> **Task**:
When the data below is printed, every line must match exactly and the images must be absent.

(Records excerpted from a collection)

■ ■ ■ ■ ■ ■ ■

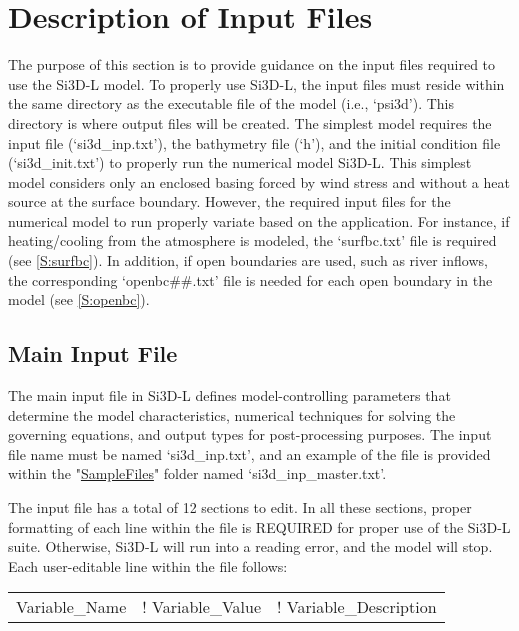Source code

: \section{Description of Input Files}

The purpose of this section is to provide guidance on the input files required to use the Si3D-L model. To properly use Si3D-L, the input files must reside within the same directory as the executable file of the model (i.e., `psi3d'). This directory is where output files will be created. The simplest model requires the input file (`si3d\_inp.txt'), the bathymetry file (`h'), and the initial condition file (`si3d\_init.txt') to properly run the numerical model Si3D-L. This simplest model considers only an enclosed basing forced by wind stress and without a heat source at the surface boundary. However, the required input files for the numerical model to run properly variate based on the application. For instance, if heating/cooling from the atmosphere is modeled, the `surfbc.txt' file is required (see \ref{S:surfbc}). In addition, if open boundaries are used, such as river inflows, the corresponding `openbc\#\#.txt' file is needed for each open boundary in the model (see \ref{S:openbc}).

\subsection{Main Input File}
\label{S:Main}

The main input file in Si3D-L defines model-controlling parameters that determine the model characteristics, numerical techniques for solving the governing equations, and output types for post-processing purposes. The input file name must be named `si3d\_inp.txt', and an example of the file is provided within the "\href{https://github.com/SI3DL/psi3d/tree/main/SampleFiles}{SampleFiles}" folder named `si3d\_inp\_master.txt'. 

The input file has a total of 12 sections to edit. In all these sections, proper formatting of each line within the file is REQUIRED for proper use of the Si3D-L suite. Otherwise, Si3D-L will run into a reading error, and the model will stop. Each user-editable line within the file follows:

\begin{table}[h]
    \centering
    \begin{tabular}{c c c}
        Variable\_Name & ! Variable\_Value & ! Variable\_Description
    \end{tabular}
    \label{tab:inputformat}
\end{table}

■ ■ ■ ■ ■ ■ ■

> **Exercise response**:
Source code

: \section{Description of Input Files}

The purpose of this section is to provide guidance on the input files required to use the Si3D-L model. To properly use Si3D-L, the input files must reside within the same directory as the executable file of the model (i.e., `psi3d'). This directory is where output files will be created. The simplest model requires the input file (`si3d\_inp.txt'), the bathymetry file (`h'), and the initial condition file (`si3d\_init.txt') to properly run the numerical model Si3D-L. This simplest model considers only an enclosed basing forced by wind stress and without a heat source at the surface boundary. However, the required input files for the numerical model to run properly variate based on the application. For instance, if heating/cooling from the atmosphere is modeled, the `surfbc.txt' file is required (see \ref{S:surfbc}). In addition, if open boundaries are used, such as river inflows, the corresponding `openbc\#\#.txt' file is needed for each open boundary in the model (see \ref{S:openbc}).

\subsection{Main Input File}
\label{S:Main}

The main input file in Si3D-L defines model-controlling parameters that determine the model characteristics, numerical techniques for solving the governing equations, and output types for post-processing purposes. The input file name must be named `si3d\_inp.txt', and an example of the file is provided within the "\href{https://github.com/SI3DL/psi3d/tree/main/SampleFiles}{SampleFiles}" folder named `si3d\_inp\_master.txt'. 

The input file has a total of 12 sections to edit. In all these sections, proper formatting of each line within the file is REQUIRED for proper use of the Si3D-L suite. Otherwise, Si3D-L will run into a reading error, and the model will stop. Each user-editable line within the file follows:

\begin{table}[h]
    \centering
    \begin{tabular}{c c c}
        Variable\_Name & ! Variable\_Value & ! Variable\_Description
    \end{tabular}
    \label{tab:inputformat}
\end{table}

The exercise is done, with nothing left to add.